* Task to complete:
From the listing below, copy each line that holds "translated".

START Excerpted data

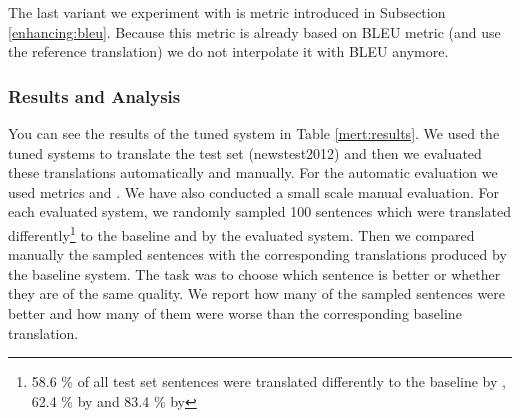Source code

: The last variant we experiment with is  metric introduced
in Subsection \ref{enhancing:bleu}. Because this metric is already based on
BLEU metric (and use the reference translation) we do not interpolate it with
BLEU anymore.


\subsubsection{Results and Analysis}

You can see the results of the tuned system in Table \ref{mert:results}. We
used the tuned systems to translate the test set (newstest2012) and then we
evaluated these translations automatically and manually. For the automatic
evaluation we used metrics   and
 . We have also conducted a small
scale manual evaluation. For each evaluated system, we randomly sampled 100
sentences which were translated differently\footnote{58.6 \% of all test set
    sentences were translated differently to the baseline by
    , 62.4 \% by  and 83.4 \% by
} to the baseline and by the evaluated system. Then we
compared manually the sampled sentences with the corresponding translations
produced by the baseline system.  The task was to choose which sentence is
better or whether they are of the same quality. We report how many of the
sampled sentences were better and how many of them were worse than the
corresponding baseline translation.

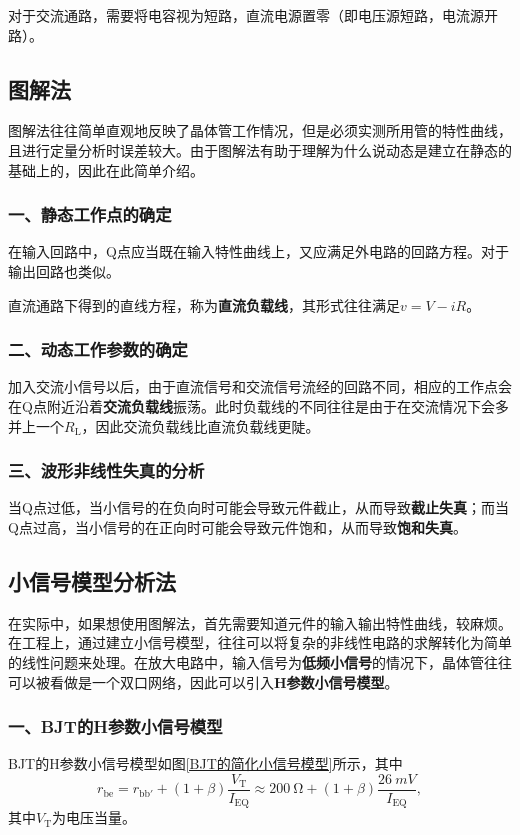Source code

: 对于交流通路，需要将电容视为短路，直流电源置零（即电压源短路，电流源开路）。

\subsection{图解法}
图解法往往简单直观地反映了晶体管工作情况，但是必须实测所用管的特性曲线，且进行定量分析时误差较大。由于图解法有助于理解为什么说动态是建立在静态的基础上的，因此在此简单介绍。

\subsubsection{一、静态工作点的确定}
在输入回路中，Q点应当既在输入特性曲线上，又应满足外电路的回路方程。对于输出回路也类似。

直流通路下得到的直线方程，称为\textbf{直流负载线}，其形式往往满足$v=V-iR$。

\subsubsection{二、动态工作参数的确定}
加入交流小信号以后，由于直流信号和交流信号流经的回路不同，相应的工作点会在Q点附近沿着\textbf{交流负载线}振荡。此时负载线的不同往往是由于在交流情况下会多并上一个$R_\mathrm{L}$，因此交流负载线比直流负载线更陡。

\subsubsection{三、波形非线性失真的分析}
当Q点过低，当小信号的在负向时可能会导致元件截止，从而导致\textbf{截止失真}；而当Q点过高，当小信号的在正向时可能会导致元件饱和，从而导致\textbf{饱和失真}。

\subsection{小信号模型分析法}
在实际中，如果想使用图解法，首先需要知道元件的输入输出特性曲线，较麻烦。在工程上，通过建立小信号模型，往往可以将复杂的非线性电路的求解转化为简单的线性问题来处理。在放大电路中，输入信号为\textbf{低频小信号}的情况下，晶体管往往可以被看做是一个双口网络，因此可以引入\textbf{H参数小信号模型}。

\subsubsection{一、BJT的H参数小信号模型}
BJT的H参数小信号模型如图\ref{BJT的简化小信号模型}所示，其中
\begin{equation}\label{公式-BJT的小信号模型}
    r_{\mathrm{be}}=r_{\mathrm{bb'}}+(1+\beta)\frac{V_\mathrm{T}}{I_{\mathrm{EQ}}}\approx\qty{200}{\ohm}+(1+\beta)\frac{\qty{26}{mV}}{I_{\mathrm{EQ}}},
\end{equation}
其中$V_\mathrm{T}$为电压当量。

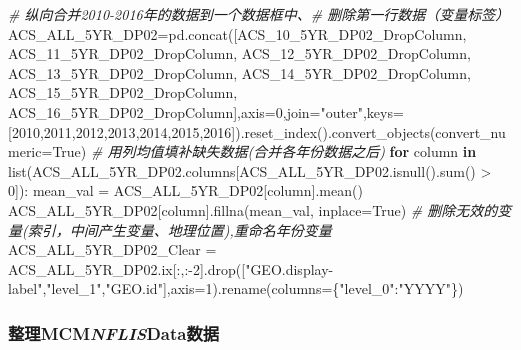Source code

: \documentclass[
]{article}
\newenvironment{Shaded}{}{}
\newcommand{\BuiltInTok}[1]{#1}
\newcommand{\CommentTok}[1]{\textcolor[rgb]{0.38,0.63,0.69}{\textit{#1}}}
\newcommand{\ControlFlowTok}[1]{\textcolor[rgb]{0.00,0.44,0.13}{\textbf{#1}}}
\newcommand{\DecValTok}[1]{\textcolor[rgb]{0.25,0.63,0.44}{#1}}
\newcommand{\KeywordTok}[1]{\textcolor[rgb]{0.00,0.44,0.13}{\textbf{#1}}}
\newcommand{\NormalTok}[1]{#1}
\newcommand{\OperatorTok}[1]{\textcolor[rgb]{0.40,0.40,0.40}{#1}}
\newcommand{\StringTok}[1]{\textcolor[rgb]{0.25,0.44,0.63}{#1}}
\newcommand{\VariableTok}[1]{\textcolor[rgb]{0.10,0.09,0.49}{#1}}
\begin{document}
\begin{Shaded}
\begin{Highlighting}[]
\CommentTok{\# 纵向合并2010{-}2016年的数据到一个数据框中、\# 删除第一行数据（变量标签）}
\NormalTok{ACS\_ALL\_5YR\_DP02}\OperatorTok{=}\NormalTok{pd.concat([ACS\_10\_5YR\_DP02\_DropColumn,}
\NormalTok{                           ACS\_11\_5YR\_DP02\_DropColumn,}
\NormalTok{                           ACS\_12\_5YR\_DP02\_DropColumn,}
\NormalTok{                           ACS\_13\_5YR\_DP02\_DropColumn,}
\NormalTok{                           ACS\_14\_5YR\_DP02\_DropColumn,}
\NormalTok{                           ACS\_15\_5YR\_DP02\_DropColumn,}
\NormalTok{                           ACS\_16\_5YR\_DP02\_DropColumn],axis}\OperatorTok{=}\DecValTok{0}\NormalTok{,join}\OperatorTok{=}\StringTok{"outer"}\NormalTok{,keys}\OperatorTok{=}\NormalTok{[}\DecValTok{2010}\NormalTok{,}\DecValTok{2011}\NormalTok{,}\DecValTok{2012}\NormalTok{,}\DecValTok{2013}\NormalTok{,}\DecValTok{2014}\NormalTok{,}\DecValTok{2015}\NormalTok{,}\DecValTok{2016}\NormalTok{]).reset\_index().convert\_objects(convert\_numeric}\OperatorTok{=}\VariableTok{True}\NormalTok{)}
\CommentTok{\# 用列均值填补缺失数据(合并各年份数据之后)}
\ControlFlowTok{for}\NormalTok{ column }\KeywordTok{in} \BuiltInTok{list}\NormalTok{(ACS\_ALL\_5YR\_DP02.columns[ACS\_ALL\_5YR\_DP02.isnull().}\BuiltInTok{sum}\NormalTok{() }\OperatorTok{\textgreater{}} \DecValTok{0}\NormalTok{]):}
\NormalTok{    mean\_val }\OperatorTok{=}\NormalTok{ ACS\_ALL\_5YR\_DP02[column].mean()}
\NormalTok{    ACS\_ALL\_5YR\_DP02[column].fillna(mean\_val, inplace}\OperatorTok{=}\VariableTok{True}\NormalTok{)}
\CommentTok{\# 删除无效的变量(索引，中间产生变量、地理位置),重命名年份变量}
\NormalTok{ACS\_ALL\_5YR\_DP02\_Clear }\OperatorTok{=}\NormalTok{ ACS\_ALL\_5YR\_DP02.ix[:,:}\OperatorTok{{-}}\DecValTok{2}\NormalTok{].drop([}\StringTok{"GEO.display{-}label"}\NormalTok{,}\StringTok{"level\_1"}\NormalTok{,}\StringTok{"GEO.id"}\NormalTok{],axis}\OperatorTok{=}\DecValTok{1}\NormalTok{).rename(columns}\OperatorTok{=}\NormalTok{\{}\StringTok{"level\_0"}\NormalTok{:}\StringTok{"YYYY"}\NormalTok{\})}
\end{Highlighting}
\end{Shaded}

\hypertarget{header-n210}{%
\subsubsection{\texorpdfstring{整理MCM\emph{NFLIS}Data数据}{整理MCMNFLISData数据}}\label{header-n210}}
\end{document}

END Excerpted data

* Solution to this exercise:
sentences which were translated differently\footnote{58.6 \% of all test set
    sentences were translated differently to the baseline by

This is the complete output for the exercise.